WHAT TO WORK ON →
Lines below that hold the word "help" must be copied in full.

Stored data:
-------------------------

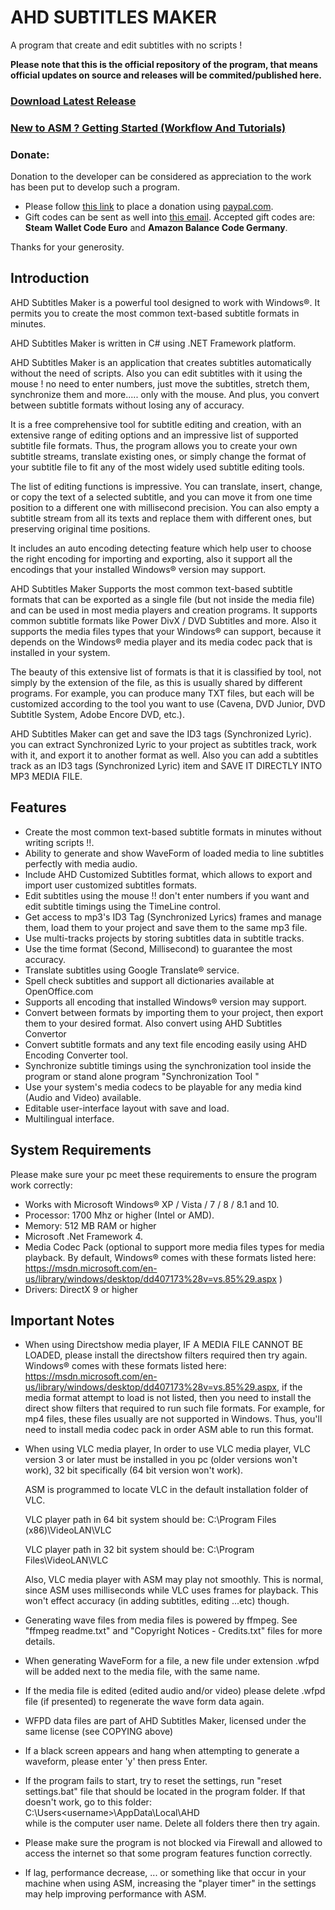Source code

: # AHD SUBTITLES MAKER
A program that create and edit subtitles with no scripts ! 


**Please note that this is the official repository of the program, that means official updates on source and releases will be commited/published here.**

### [Download Latest Release](https://github.com/alaahadid/AHD-Subtitles-Maker/releases)
### [New to ASM ? Getting Started (Workflow And Tutorials)](https://github.com/alaahadid/AHD-Subtitles-Maker/wiki/Workflow-And-Tutorials)
### Donate:

Donation to the developer can be considered as appreciation to the work has been put to develop such a program.

- Please follow [this link](https://www.paypal.com/cgi-bin/webscr?cmd=_donations&business=alahadid@gmail.com&item_name=Donation&bn=PP-DonationsBF) to place a donation using [paypal.com](https://www.paypal.com).
- Gift codes can be sent as well into [this email](mailto:alaahadidfreeware@gmail.com). Accepted gift codes are: **Steam Wallet Code Euro** and **Amazon Balance Code Germany**.

Thanks for your generosity.

## Introduction
AHD Subtitles Maker is a powerful tool designed to work with Windows®. It permits you to create the most common text-based subtitle formats in minutes.

AHD Subtitles Maker is written in C# using .NET Framework platform.

AHD Subtitles Maker is an application that creates subtitles automatically without the need of scripts. Also you can edit subtitles with it using the mouse ! no need to enter numbers, just move the subtitles, stretch them, synchronize them and more..... only with the mouse.
And plus, you convert between subtitle formats without losing any of accuracy.

It is a free comprehensive tool for subtitle editing and creation, with an extensive range of editing options and an impressive list of supported subtitle file formats. Thus, the program allows you to create your own subtitle streams, translate existing ones, or simply change the format of your subtitle file to fit any of the most widely used subtitle editing tools.

The list of editing functions is impressive. You can translate, insert, change, or copy the text of a selected subtitle, and you can move it from one time position to a different one with millisecond precision. You can also empty a subtitle stream from all its texts and replace them with different ones, but preserving original time positions.

It includes an auto encoding detecting feature which help user to choose the right encoding for importing and exporting, also it support all the encodings that your installed Windows® version may support.

AHD Subtitles Maker Supports the most common text-based subtitle formats that can be exported as a single file (but not inside the media file) and can be used in most media players and creation programs. It supports common subtitle formats like Power DivX / DVD Subtitles and more. Also it supports the media files types that your Windows® can support, because it depends on the Windows® media player and its media codec pack that is installed in your system. 

The beauty of this extensive list of formats is that it is classified by tool, not simply by the extension of the file, as this is usually shared by different programs. For example, you can produce many TXT files, but each will be customized according to the tool you want to use (Cavena, DVD Junior, DVD Subtitle System, Adobe Encore DVD, etc.).

AHD Subtitles Maker can get and save the ID3 tags (Synchronized Lyric). you can extract Synchronized Lyric to your project as subtitles track, work with it, and export it to another format as well. Also you can add a subtitles track as an ID3 tags (Synchronized Lyric) item and SAVE IT DIRECTLY INTO MP3 MEDIA FILE.

## Features
- Create the most common text-based subtitle formats in minutes without writing scripts !!.
- Ability to generate and show WaveForm of loaded media to line subtitles perfectly with media audio.
- Include AHD Customized Subtitles format, which allows to export and import user customized subtitles formats.
- Edit subtitles using the mouse !! don't enter numbers if you want and edit subtitle timings using the TimeLine control.
- Get access to mp3's ID3 Tag (Synchronized Lyrics) frames and manage them, load them to your project and save them to the same mp3 file.
- Use multi-tracks projects by storing subtitles data in subtitle tracks.
- Use the time format (Second, Millisecond) to guarantee the most accuracy.
- Translate subtitles using Google Translate® service.
- Spell check subtitles and support all dictionaries available at OpenOffice.com
- Supports all encoding that installed Windows® version may support.
- Convert between formats by importing them to your project, then export them to your desired format. Also convert using AHD Subtitles Convertor
- Convert subtitle formats and any text file encoding easily using AHD Encoding Converter tool.
- Synchronize subtitle timings using the synchronization tool inside the program or stand alone program "Synchronization Tool "
- Use your system's media codecs to be playable for any media kind (Audio and Video) available.
- Editable user-interface layout with save and load.
- Multilingual interface.

## System Requirements
Please make sure your pc meet these requirements to ensure the program work correctly:
- Works with Microsoft Windows® XP / Vista / 7 / 8 / 8.1 and 10.
- Processor: 1700 Mhz or higher (Intel or AMD). 
- Memory: 512 MB RAM or higher 
- Microsoft .Net Framework 4. 
- Media Codec Pack (optional to support more media files types for media playback. By default, Windows® comes with these formats listed here: <https://msdn.microsoft.com/en-us/library/windows/desktop/dd407173%28v=vs.85%29.aspx> ) 
- Drivers: DirectX 9 or higher 

## Important Notes
- When using Directshow media player, IF A MEDIA FILE CANNOT BE LOADED, please install the directshow filters required then try again. 
  Windows® comes with these formats listed here: <https://msdn.microsoft.com/en-us/library/windows/desktop/dd407173%28v=vs.85%29.aspx>, if the media format attempt to load is not listed, then you need to install the direct show filters that required to run such file formats. 
  For example, for mp4 files, these files usually are not supported in Windows. Thus, you'll need to install media codec pack in order ASM able to run this format.
- When using VLC media player, In order to use VLC media player, VLC version 3 or later must be installed in you pc (older versions won't work), 
  32 bit specifically (64 bit version won't work).

  ASM is programmed to locate VLC in the default installation folder of VLC.

  VLC player path in 64 bit system should be:
  C:\Program Files (x86)\VideoLAN\VLC

  VLC player path in 32 bit system should be:
  C:\Program Files\VideoLAN\VLC
  
  Also, VLC media player with ASM may play not smoothly. This is normal, since ASM uses milliseconds while VLC uses frames for playback. 
  This won't effect accuracy (in adding subtitles, editing ...etc) though.
- Generating wave files from media files is powered by ffmpeg. See "ffmpeg readme.txt" and "Copyright Notices - Credits.txt" files for more details.
- When generating WaveForm for a file, a new file under extension .wfpd will be added next to the media file, with the same name. 
- If the media file is edited (edited audio and/or video) please delete .wfpd file (if presented) to regenerate the wave form data again.
- WFPD data files are part of AHD Subtitles Maker, licensed under the same license (see COPYING above)
- If a black screen appears and hang when attempting to generate a waveform, please enter 'y' then press Enter.
- If the program fails to start, try to reset the settings, run "reset settings.bat" file that should be located in the program folder. If that doesn't work, go to this folder:
  C:\Users\<username>\AppData\Local\AHD\
  while <username> is the computer user name. Delete all folders there then try again.
- Please make sure the program is not blocked via Firewall and allowed to access the internet so that some program features function correctly.
- If lag, performance decrease, ... or something like that occur in your machine when using ASM, increasing the "player timer" in the settings may help improving performance with ASM.


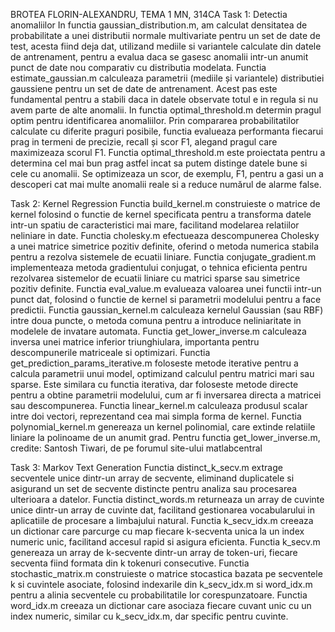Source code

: BROTEA FLORIN-ALEXANDRU, TEMA 1 MN, 314CA
Task 1: Detectia anomaliilor
In functia gaussian_distribution.m, am calculat densitatea de probabilitate a unei distributii
normale multivariate pentru un set de date de test, acesta fiind deja dat, utilizand mediile si 
variantele calculate din datele de antrenament, pentru a evalua daca se gasesc anomalii intr-un 
anumit punct de date nou comparativ cu distributia modelata.
Functia estimate_gaussian.m calculeaza parametrii (mediile și variantele) distributiei gaussiene 
pentru un set de date de antrenament. Acest pas este fundamental pentru a stabili daca in datele
observate totul e in regula si nu avem parte de alte anomalii.
In functia optimal_threshold.m determin pragul optim pentru identificarea anomaliilor. Prin compararea
probabilitatilor calculate cu diferite praguri posibile, functia evalueaza performanta fiecarui prag
in termeni de precizie, recall și scor F1, alegand pragul care maximizeaza scorul F1.
Functia optimal_threshold.m este proiectata pentru a determina cel mai bun prag astfel incat sa putem 
distinge datele bune si cele cu anomalii. Se optimizeaza un scor, de exemplu, F1, pentru a gasi un 
a descoperi cat mai multe anomalii reale si a reduce numărul de alarme false.

Task 2: Kernel Regression
Functia build_kernel.m construieste o matrice de kernel folosind o functie de kernel specificata pentru 
a transforma datele intr-un spatiu de caracteristici mai mare, facilitand modelarea relatiilor neliniare 
in date.
Functia cholesky.m efectueaza descompunerea Cholesky a unei matrice simetrice pozitiv definite, oferind o 
metoda numerica stabila pentru a rezolva sistemele de ecuatii liniare.
Functia conjugate_gradient.m implementeaza metoda gradientului conjugat, o tehnica eficienta pentru rezolvarea 
sistemelor de ecuatii liniare cu matrici sparse sau simetrice pozitiv definite.
Functia eval_value.m evalueaza valoarea unei functii intr-un punct dat, folosind o functie de kernel si parametrii 
modelului pentru a face predictii.
Functia gaussian_kernel.m calculeaza kernelul Gaussian (sau RBF) intre doua puncte, o metoda comuna pentru a introduce 
neliniaritate in modelele de invatare automata.
Functia get_lower_inverse.m calculeaza inversa unei matrice inferior triunghiulara, importanta pentru descompunerile 
matriceale si optimizari.
Functia get_prediction_params_iterative.m foloseste metode iterative pentru a calcula parametrii unui model, optimizand 
calculul pentru matrici mari sau sparse.
Este similara cu functia iterativa, dar foloseste metode directe pentru a obtine parametrii modelului, cum ar fi inversarea 
directa a matricei sau descompunerea.
Functia linear_kernel.m calculeaza produsul scalar intre doi vectori, reprezentand cea mai simpla forma de kernel.
Functia polynomial_kernel.m genereaza un kernel polinomial, care extinde relatiile liniare la polinoame de un anumit grad.
Pentru functia get_lower_inverse.m, credite: Santosh Tiwari, de pe forumul site-ului matlabcentral

Task 3: Markov Text Generation
Functia distinct_k_secv.m extrage secventele unice dintr-un array de secvente, eliminand duplicatele si asigurand un set de 
secvente distincte pentru analiza sau procesarea ulterioara a datelor.
Functia distinct_words.m returneaza un array de cuvinte unice dintr-un array de cuvinte dat, facilitand gestionarea vocabularului
in aplicatiile de procesare a limbajului natural.
Functia k_secv_idx.m creeaza un dictionar care parcurge cu map fiecare k-secventa unica la un index numeric unic, facilitand accesul
rapid si asigura eficienta.
Functia k_secv.m genereaza un array de k-secvente dintr-un array de token-uri, fiecare secventa fiind formata din k tokenuri consecutive.
Functia stochastic_matrix.m construieste o matrice stocastica bazata pe secventele k si cuvintele asociate, folosind indexarile din 
k_secv_idx.m si word_idx.m pentru a alinia secventele cu probabilitatile lor corespunzatoare.
Functia word_idx.m creeaza un dictionar care asociaza fiecare cuvant unic cu un index numeric, similar cu k_secv_idx.m, dar specific pentru 
cuvinte.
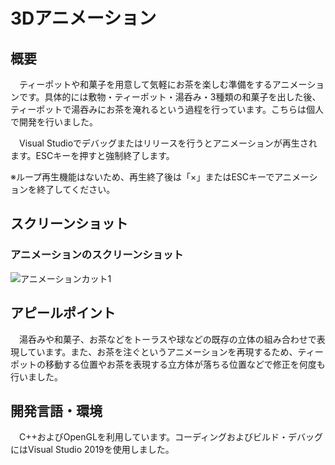 # 3Dアニメーション
## 概要
　ティーポットや和菓子を用意して気軽にお茶を楽しむ準備をするアニメーションです。具体的には敷物・ティーポット・湯呑み・3種類の和菓子を出した後、ティーポットで湯吞みにお茶を淹れるという過程を行っています。こちらは個人で開発を行いました。

　Visual Studioでデバッグまたはリリースを行うとアニメーションが再生されます。ESCキーを押すと強制終了します。

※ループ再生機能はないため、再生終了後は「×」またはESCキーでアニメーションを終了してください。



## スクリーンショット
### アニメーションのスクリーンショット
![アニメーションカット1](https://github.com/Yolog6101/Animation/assets/72485319/78f0b1bd-46b0-4d8a-b072-122dc661565e)

## アピールポイント
　湯呑みや和菓子、お茶などをトーラスや球などの既存の立体の組み合わせで表現しています。また、お茶を注ぐというアニメーションを再現するため、ティーポットの移動する位置やお茶を表現する立方体が落ちる位置などで修正を何度も行いました。

## 開発言語・環境
　C++およびOpenGLを利用しています。コーディングおよびビルド・デバッグにはVisual Studio 2019を使用しました。

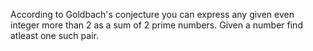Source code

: According to Goldbach's conjecture you can express any given even integer more than 2 as a sum of 2 prime numbers. Given a number find atleast one such pair. 
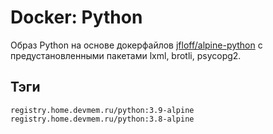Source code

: # Docker: Python

Образ Python на основе докерфайлов [jfloff/alpine-python](https://github.com/jfloff/alpine-python) с предустановленными пакетами lxml, brotli, psycopg2.

## Тэги

    registry.home.devmem.ru/python:3.9-alpine
    registry.home.devmem.ru/python:3.8-alpine
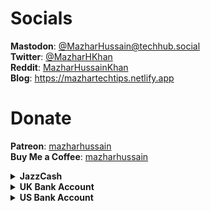 # Socials

**Mastodon**: [@MazharHussain@techhub.social](https://techhub.social/@MazharHussain)  
**Twitter**: [@MazharHKhan](https://twitter.com/MazharHKhan)  
**Reddit**: [MazharHussainKhan](https://www.reddit.com/user/MazharHussainKhan)  
**Blog**: <https://mazhartechtips.netlify.app>  

# Donate

**Patreon**: [mazharhussain](https://patreon.com/mazharhussain)  
**Buy Me a Coffee**: [mazharhussain](https://www.buymeacoffee.com/mazharhussain)  

<details><summary><b>JazzCash</b></summary>

*Account Number*: 03041537702  
*IBAN*: PK90JCMA1509923041537702  
_Beneficiary name_: Mazhar Hussain
</details>

<details><summary><b>UK Bank Account</b></summary>

*Bank name*: Barclays  
*Sort code*: 231486  
*Account number*: 14064840  
*Beneficiary name*: Muhammad Mazhar Hussain Khan
</details>
  
<details><summary><b>US Bank Account</b></summary>

_Bank name_: First Century Bank  
_Bank address_:  1731 N Elm St  Commerce, GA 30529 USA  
_Routing (ABA)_: 061120084  
_Account number_: 4024409241872  
_Account type_: CHECKING  
_Beneficiary name_: Muhammad Mazhar Hussain Khan
</details>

-------------------------

SOLUTION →
It includes an auto encoding detecting feature which help user to choose the right encoding for importing and exporting, also it support all the encodings that your installed Windows® version may support.
- If lag, performance decrease, ... or something like that occur in your machine when using ASM, increasing the "player timer" in the settings may help improving performance with ASM.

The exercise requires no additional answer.